(Data entries)
--*--

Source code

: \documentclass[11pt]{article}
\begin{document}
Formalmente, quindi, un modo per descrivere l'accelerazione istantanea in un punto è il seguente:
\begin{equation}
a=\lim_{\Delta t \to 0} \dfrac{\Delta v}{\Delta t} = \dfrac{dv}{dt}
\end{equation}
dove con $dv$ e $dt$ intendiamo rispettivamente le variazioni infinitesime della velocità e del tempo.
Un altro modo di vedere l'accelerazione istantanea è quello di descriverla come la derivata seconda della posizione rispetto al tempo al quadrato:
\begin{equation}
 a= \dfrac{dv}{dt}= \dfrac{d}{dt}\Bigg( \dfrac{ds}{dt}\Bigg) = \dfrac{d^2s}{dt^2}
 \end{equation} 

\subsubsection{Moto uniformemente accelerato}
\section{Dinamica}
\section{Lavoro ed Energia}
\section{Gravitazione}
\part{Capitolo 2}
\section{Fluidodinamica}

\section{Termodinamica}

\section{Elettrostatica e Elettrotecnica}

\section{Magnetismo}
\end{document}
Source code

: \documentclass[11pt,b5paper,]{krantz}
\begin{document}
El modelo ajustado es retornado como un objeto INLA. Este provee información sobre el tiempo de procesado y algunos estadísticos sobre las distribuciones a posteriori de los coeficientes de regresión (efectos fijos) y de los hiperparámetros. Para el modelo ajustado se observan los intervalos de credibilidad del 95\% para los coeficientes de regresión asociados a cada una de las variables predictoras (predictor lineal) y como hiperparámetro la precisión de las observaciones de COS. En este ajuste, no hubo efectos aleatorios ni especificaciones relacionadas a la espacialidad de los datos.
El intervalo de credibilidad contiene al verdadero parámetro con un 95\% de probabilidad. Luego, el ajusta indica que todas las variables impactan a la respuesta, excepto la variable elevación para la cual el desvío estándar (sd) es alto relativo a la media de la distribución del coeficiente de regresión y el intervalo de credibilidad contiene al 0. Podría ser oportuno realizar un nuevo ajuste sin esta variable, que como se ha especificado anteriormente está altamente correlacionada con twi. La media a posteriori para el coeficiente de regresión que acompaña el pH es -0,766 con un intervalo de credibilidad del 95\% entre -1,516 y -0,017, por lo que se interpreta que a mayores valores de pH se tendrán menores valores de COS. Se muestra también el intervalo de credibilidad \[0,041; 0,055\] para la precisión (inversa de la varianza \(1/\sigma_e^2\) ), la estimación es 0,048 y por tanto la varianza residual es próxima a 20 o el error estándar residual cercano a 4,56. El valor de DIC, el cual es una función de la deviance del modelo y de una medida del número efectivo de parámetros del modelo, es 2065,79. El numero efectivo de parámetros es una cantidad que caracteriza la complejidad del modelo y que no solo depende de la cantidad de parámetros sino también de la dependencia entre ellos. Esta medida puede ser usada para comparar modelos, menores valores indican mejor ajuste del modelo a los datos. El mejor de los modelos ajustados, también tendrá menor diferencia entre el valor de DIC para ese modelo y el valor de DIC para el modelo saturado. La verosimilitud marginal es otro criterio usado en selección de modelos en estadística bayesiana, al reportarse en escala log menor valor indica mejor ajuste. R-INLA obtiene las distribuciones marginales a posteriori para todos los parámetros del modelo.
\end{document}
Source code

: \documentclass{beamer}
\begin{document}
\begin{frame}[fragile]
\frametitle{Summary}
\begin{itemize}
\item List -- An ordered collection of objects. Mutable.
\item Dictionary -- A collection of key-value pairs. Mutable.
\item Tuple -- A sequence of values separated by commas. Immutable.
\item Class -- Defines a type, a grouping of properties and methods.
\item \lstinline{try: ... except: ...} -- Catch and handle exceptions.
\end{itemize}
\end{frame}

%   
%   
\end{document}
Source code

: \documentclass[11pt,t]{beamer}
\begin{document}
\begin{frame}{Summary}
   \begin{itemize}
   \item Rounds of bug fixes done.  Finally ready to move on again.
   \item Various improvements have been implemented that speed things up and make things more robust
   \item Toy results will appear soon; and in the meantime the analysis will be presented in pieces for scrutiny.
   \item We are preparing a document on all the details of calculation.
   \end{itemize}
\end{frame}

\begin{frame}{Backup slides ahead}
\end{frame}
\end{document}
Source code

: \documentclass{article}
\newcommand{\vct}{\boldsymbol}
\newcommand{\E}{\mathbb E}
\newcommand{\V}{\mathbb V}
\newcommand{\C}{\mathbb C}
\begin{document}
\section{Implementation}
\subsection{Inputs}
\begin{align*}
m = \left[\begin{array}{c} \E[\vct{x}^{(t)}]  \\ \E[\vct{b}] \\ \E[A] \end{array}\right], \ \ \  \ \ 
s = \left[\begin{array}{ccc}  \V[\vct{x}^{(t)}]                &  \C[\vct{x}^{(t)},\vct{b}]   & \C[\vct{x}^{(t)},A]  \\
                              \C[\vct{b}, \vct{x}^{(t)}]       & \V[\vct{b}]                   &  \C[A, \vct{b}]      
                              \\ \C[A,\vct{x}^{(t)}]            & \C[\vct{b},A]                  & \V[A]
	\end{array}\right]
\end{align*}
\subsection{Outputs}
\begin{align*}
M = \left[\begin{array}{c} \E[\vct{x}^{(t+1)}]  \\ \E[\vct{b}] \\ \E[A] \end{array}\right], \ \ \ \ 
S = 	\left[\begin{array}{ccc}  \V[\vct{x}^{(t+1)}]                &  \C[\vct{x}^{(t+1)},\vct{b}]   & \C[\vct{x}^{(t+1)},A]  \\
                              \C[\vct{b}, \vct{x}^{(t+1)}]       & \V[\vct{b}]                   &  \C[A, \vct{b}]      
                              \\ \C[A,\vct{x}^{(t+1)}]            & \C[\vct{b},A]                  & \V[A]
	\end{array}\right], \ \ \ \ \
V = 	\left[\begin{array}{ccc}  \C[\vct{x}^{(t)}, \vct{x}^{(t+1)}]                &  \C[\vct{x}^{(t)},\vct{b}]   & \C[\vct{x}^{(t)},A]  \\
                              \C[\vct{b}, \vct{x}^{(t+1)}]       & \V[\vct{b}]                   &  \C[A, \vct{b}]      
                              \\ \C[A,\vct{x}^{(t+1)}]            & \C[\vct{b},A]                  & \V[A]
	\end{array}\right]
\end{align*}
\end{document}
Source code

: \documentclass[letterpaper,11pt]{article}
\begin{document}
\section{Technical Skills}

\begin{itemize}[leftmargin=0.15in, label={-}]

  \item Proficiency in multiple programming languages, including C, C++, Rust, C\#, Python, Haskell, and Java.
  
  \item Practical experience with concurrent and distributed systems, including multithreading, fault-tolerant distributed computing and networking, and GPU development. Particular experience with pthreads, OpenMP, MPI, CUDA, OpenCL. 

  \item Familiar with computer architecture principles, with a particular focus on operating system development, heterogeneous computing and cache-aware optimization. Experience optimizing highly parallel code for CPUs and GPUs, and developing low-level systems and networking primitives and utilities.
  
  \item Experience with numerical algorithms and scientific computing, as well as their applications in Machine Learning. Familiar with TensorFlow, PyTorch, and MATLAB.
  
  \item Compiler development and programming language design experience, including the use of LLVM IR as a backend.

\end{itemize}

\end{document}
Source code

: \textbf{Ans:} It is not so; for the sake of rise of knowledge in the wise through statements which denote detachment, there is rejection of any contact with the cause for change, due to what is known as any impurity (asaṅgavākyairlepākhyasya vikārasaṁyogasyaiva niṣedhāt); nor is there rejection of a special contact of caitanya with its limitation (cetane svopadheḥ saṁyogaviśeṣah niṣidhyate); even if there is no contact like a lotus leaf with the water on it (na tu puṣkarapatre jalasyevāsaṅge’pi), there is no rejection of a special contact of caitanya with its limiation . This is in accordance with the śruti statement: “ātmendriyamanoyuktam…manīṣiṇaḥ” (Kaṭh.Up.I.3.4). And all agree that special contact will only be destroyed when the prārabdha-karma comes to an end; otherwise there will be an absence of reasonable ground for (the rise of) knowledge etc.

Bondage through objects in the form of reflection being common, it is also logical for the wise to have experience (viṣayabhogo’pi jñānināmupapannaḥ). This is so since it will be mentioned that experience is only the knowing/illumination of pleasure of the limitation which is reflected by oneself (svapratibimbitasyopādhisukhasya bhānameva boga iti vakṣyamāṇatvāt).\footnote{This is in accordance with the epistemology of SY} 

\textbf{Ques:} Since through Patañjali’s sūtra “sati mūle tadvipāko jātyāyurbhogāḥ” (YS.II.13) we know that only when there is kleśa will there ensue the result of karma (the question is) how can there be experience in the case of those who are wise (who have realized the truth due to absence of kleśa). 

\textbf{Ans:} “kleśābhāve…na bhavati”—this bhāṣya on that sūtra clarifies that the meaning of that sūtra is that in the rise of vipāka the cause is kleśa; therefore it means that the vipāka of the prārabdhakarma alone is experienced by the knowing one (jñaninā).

--*--

> [TASK OBJECTIVE] Whenever a line above includes the string "objects", copy it.

> [EXPECTED OUTPUT]
\item List -- An ordered collection of objects. Mutable.
Bondage through objects in the form of reflection being common, it is also logical for the wise to have experience (viṣayabhogo’pi jñānināmupapannaḥ). This is so since it will be mentioned that experience is only the knowing/illumination of pleasure of the limitation which is reflected by oneself (svapratibimbitasyopādhisukhasya bhānameva boga iti vakṣyamāṇatvāt).\footnote{This is in accordance with the epistemology of SY} 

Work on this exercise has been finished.